The announcements come less than three months after a major strategic shift put operators in charge of open source efforts to build a distributed cloud at the edge of the network with the intent of developing a common approach that would both speed deployment and build up a supply chain of vendor partners. Four such companies have stepped up -- Adtran Inc. (Nasdaq: ADTN), Dell EMC , Edgecore Networks, and Juniper Networks Inc. (NYSE: JNPR) -- committing $500,000 to the project as well as two full-time people over the next five years, which is the top tier of membership in the Open Networking Foundation .

Early drafts of the four reference designs will be available in July. They include software-defined (SDN) broadband access supporting multiple access technologies at the edge; a network functions virtualization (NFV) data center fabric optimized for the edge; a next-gen SDN reference leveraging P4 technology for flexible data plane programmability and VNF acceleration; and a multivendor open disaggregated transport network (OTDN).

"Operators have been hard at work over the last few months, we have new operator groups that have formed and a new technology leadership team and they have been meeting frequently," says Timon Sloane, vice-president of marketing and ecosystem. "We believe we are delivering on all fronts on this and making significant progress."

The common reference designs then become the blueprints for the vendor community, to make it easier for them to engage in the open source process. Even with the latest additions, however, that remains a rather exclusive club. Ciena Corp. (NYSE: CIEN) Intel Corp. (Nasdaq: INTC), Radisys Corp. (Nasdaq: RSYS) and Samsung Corp. were already on board but as Sloane noted at the Big Communications Event in May, many larger vendors who have partnered with ONF in the past have not yet stepped up. (See ONF: Major Vendors Not Joining Open Edge.)

In addition to the reference designs, the ONF process produces what it calls Exemplar Platforms which are deployment examples of a particular reference design that operators can actually download and consume.

Figure 1: Source: ONF Source: ONF

As with all open source initiatives, this one is generating its fair share of new acronyms (see above) as well as a new version of an old acronym. CORD, which initially stood for Central Office Redesigned as a Datacenter has now been re-dubbed Cloud Optimized Remote Datacenter, in recognition of the fact that edge computing won't be limited to COs, but will pop up in many other places including cell towers, cabinets and street furniture, Sloane notes.

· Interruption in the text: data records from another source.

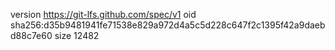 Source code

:version https://git-lfs.github.com/spec/v1
oid sha256:d35b9481941fe71538e829a972d4a5c5d228c647f2c1395f42a9daebd88c7e60
size 12482
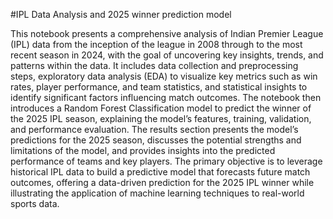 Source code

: #IPL Data Analysis and 2025 winner prediction model

This notebook presents a comprehensive analysis of Indian Premier League (IPL) data from the inception of the league in 2008 through to the most recent season in 2024, with the goal of uncovering key insights, trends, and patterns within the data. It includes data collection and preprocessing steps, exploratory data analysis (EDA) to visualize key metrics such as win rates, player performance, and team statistics, and statistical insights to identify significant factors influencing match outcomes. The notebook then introduces a Random Forest Classification model to predict the winner of the 2025 IPL season, explaining the model’s features, training, validation, and performance evaluation. The results section presents the model’s predictions for the 2025 season, discusses the potential strengths and limitations of the model, and provides insights into the predicted performance of teams and key players. The primary objective is to leverage historical IPL data to build a predictive model that forecasts future match outcomes, offering a data-driven prediction for the 2025 IPL winner while illustrating the application of machine learning techniques to real-world sports data.
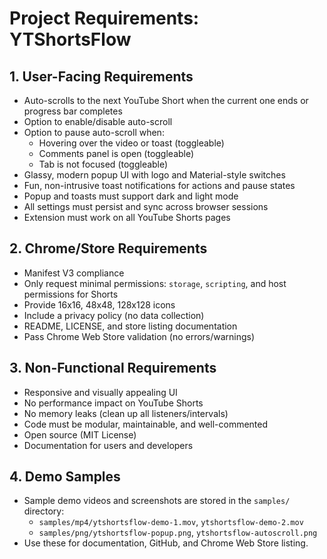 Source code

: # Project Requirements: YTShortsFlow

## 1. User-Facing Requirements
- Auto-scrolls to the next YouTube Short when the current one ends or progress bar completes
- Option to enable/disable auto-scroll
- Option to pause auto-scroll when:
  - Hovering over the video or toast (toggleable)
  - Comments panel is open (toggleable)
  - Tab is not focused (toggleable)
- Glassy, modern popup UI with logo and Material-style switches
- Fun, non-intrusive toast notifications for actions and pause states
- Popup and toasts must support dark and light mode
- All settings must persist and sync across browser sessions
- Extension must work on all YouTube Shorts pages

## 2. Chrome/Store Requirements
- Manifest V3 compliance
- Only request minimal permissions: `storage`, `scripting`, and host permissions for Shorts
- Provide 16x16, 48x48, 128x128 icons
- Include a privacy policy (no data collection)
- README, LICENSE, and store listing documentation
- Pass Chrome Web Store validation (no errors/warnings)

## 3. Non-Functional Requirements
- Responsive and visually appealing UI
- No performance impact on YouTube Shorts
- No memory leaks (clean up all listeners/intervals)
- Code must be modular, maintainable, and well-commented
- Open source (MIT License)
- Documentation for users and developers 

## 4. Demo Samples
- Sample demo videos and screenshots are stored in the `samples/` directory:
  - `samples/mp4/ytshortsflow-demo-1.mov`, `ytshortsflow-demo-2.mov`
  - `samples/png/ytshortsflow-popup.png`, `ytshortsflow-autoscroll.png`
- Use these for documentation, GitHub, and Chrome Web Store listing.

The new reference designs build on existing work but focus it specifically for distributed cloud computing at the edge. SEBA-RD, for example, is a lightweight reference design that supports fiber, copper and cable access technologies for carrier edges, while the NFV Fabric RD supports an SDN-native spine-leaf data center fabric optimized for edge applications.

The UPAN-RD, which stands for Unified Programmable Automated Network "sucks in all the Stratum and P4-enabled solutions for the data center and more," Sloane says. And ODTN-RD builds on the open source initiative announced this spring by ONF. (See ONF Cracks Open Optical Networking.)

All of this work is happening within CORD, which is the umbrella project.

Figure 2: Source: ONF Source: ONF

Open source work continues on all fronts, he adds, and it's not slowing down to facilitate the process of developing reference designs and exemplar platforms.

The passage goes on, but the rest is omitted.